--- DATA ---

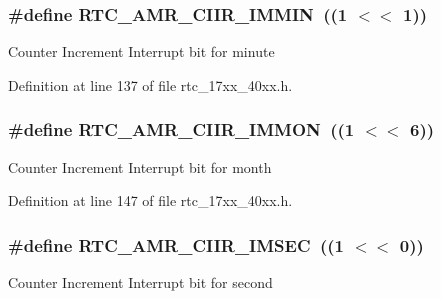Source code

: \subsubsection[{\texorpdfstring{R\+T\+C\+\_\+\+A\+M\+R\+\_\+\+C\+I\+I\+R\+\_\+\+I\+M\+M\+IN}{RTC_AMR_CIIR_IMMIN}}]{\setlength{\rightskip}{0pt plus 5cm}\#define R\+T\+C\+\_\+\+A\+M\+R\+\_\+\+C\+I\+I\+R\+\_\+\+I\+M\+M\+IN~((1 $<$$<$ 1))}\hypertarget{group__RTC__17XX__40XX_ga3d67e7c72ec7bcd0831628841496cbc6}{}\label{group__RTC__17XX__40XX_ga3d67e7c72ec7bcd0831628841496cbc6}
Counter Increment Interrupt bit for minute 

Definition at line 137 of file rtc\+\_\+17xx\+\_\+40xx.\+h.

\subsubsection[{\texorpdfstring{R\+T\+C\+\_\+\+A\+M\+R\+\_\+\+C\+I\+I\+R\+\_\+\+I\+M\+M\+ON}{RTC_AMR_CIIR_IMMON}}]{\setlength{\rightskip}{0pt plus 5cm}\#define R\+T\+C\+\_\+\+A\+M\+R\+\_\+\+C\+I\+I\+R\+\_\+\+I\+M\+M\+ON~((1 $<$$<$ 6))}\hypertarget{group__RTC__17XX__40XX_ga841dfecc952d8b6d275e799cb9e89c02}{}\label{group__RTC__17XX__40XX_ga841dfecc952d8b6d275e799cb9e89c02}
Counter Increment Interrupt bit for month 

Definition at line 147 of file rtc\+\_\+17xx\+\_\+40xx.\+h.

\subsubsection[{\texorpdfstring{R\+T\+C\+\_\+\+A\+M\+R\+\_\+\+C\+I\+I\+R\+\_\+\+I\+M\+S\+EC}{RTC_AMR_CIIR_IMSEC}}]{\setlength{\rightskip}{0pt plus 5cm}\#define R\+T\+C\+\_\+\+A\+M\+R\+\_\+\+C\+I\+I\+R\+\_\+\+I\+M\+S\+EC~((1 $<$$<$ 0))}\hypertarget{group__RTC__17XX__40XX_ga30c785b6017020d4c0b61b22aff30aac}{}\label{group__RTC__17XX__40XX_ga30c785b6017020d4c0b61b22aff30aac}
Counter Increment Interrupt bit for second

---
--- DATA ---

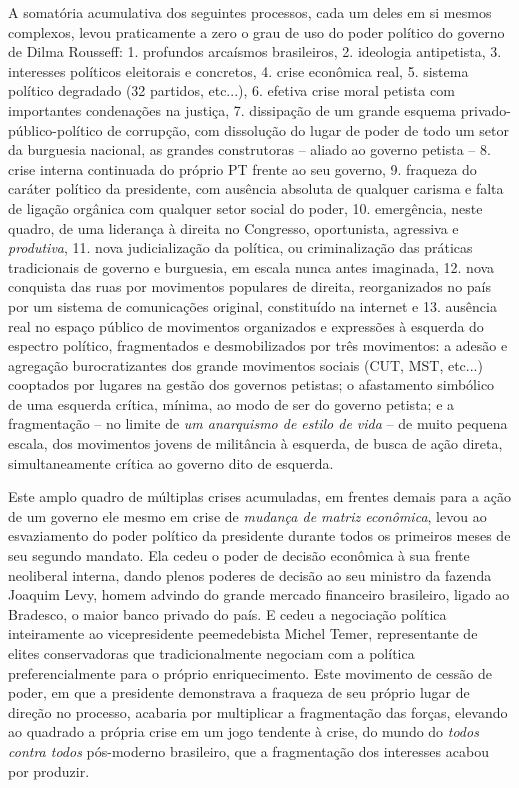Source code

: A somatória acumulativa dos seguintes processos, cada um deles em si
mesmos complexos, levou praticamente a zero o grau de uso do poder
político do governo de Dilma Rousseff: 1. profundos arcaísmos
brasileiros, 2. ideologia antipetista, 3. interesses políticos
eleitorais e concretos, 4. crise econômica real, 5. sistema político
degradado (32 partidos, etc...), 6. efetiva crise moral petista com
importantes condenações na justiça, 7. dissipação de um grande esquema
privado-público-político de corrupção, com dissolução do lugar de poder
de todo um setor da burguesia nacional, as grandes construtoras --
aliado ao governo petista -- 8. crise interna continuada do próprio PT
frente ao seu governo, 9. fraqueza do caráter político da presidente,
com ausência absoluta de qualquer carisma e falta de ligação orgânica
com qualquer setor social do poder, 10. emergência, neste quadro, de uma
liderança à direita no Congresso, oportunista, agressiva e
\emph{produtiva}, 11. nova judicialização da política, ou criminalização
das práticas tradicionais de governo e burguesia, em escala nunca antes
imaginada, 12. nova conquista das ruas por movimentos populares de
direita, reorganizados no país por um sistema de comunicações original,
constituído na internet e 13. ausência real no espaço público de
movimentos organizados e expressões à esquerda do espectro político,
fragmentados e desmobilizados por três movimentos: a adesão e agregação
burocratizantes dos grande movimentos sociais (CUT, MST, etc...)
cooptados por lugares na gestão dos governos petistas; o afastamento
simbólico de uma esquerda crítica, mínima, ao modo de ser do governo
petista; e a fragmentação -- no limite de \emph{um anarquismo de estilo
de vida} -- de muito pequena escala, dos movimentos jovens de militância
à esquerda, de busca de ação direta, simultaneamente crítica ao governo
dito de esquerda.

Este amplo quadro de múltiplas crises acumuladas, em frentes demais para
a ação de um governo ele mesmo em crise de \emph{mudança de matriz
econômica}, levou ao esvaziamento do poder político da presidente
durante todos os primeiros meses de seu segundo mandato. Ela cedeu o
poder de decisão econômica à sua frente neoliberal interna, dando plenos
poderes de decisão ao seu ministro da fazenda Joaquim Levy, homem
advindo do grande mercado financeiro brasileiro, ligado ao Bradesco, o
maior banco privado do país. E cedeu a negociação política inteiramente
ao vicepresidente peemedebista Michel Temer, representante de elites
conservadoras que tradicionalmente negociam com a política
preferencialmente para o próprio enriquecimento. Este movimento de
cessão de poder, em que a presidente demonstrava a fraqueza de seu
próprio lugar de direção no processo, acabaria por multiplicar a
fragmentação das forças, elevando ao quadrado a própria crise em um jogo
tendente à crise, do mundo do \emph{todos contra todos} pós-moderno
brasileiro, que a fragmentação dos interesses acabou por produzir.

---

> [ACTIVITY]
Restate word for word the lines in the material above from the one with "cooptados por lugares" to the one with "próprio lugar de"; both of those lines count, and nothing else does.

> [TASK SOLUTION]
cooptados por lugares na gestão dos governos petistas; o afastamento
simbólico de uma esquerda crítica, mínima, ao modo de ser do governo
petista; e a fragmentação -- no limite de \emph{um anarquismo de estilo
de vida} -- de muito pequena escala, dos movimentos jovens de militância
à esquerda, de busca de ação direta, simultaneamente crítica ao governo
dito de esquerda.

Este amplo quadro de múltiplas crises acumuladas, em frentes demais para
a ação de um governo ele mesmo em crise de \emph{mudança de matriz
econômica}, levou ao esvaziamento do poder político da presidente
durante todos os primeiros meses de seu segundo mandato. Ela cedeu o
poder de decisão econômica à sua frente neoliberal interna, dando plenos
poderes de decisão ao seu ministro da fazenda Joaquim Levy, homem
advindo do grande mercado financeiro brasileiro, ligado ao Bradesco, o
maior banco privado do país. E cedeu a negociação política inteiramente
ao vicepresidente peemedebista Michel Temer, representante de elites
conservadoras que tradicionalmente negociam com a política
preferencialmente para o próprio enriquecimento. Este movimento de
cessão de poder, em que a presidente demonstrava a fraqueza de seu
próprio lugar de direção no processo, acabaria por multiplicar a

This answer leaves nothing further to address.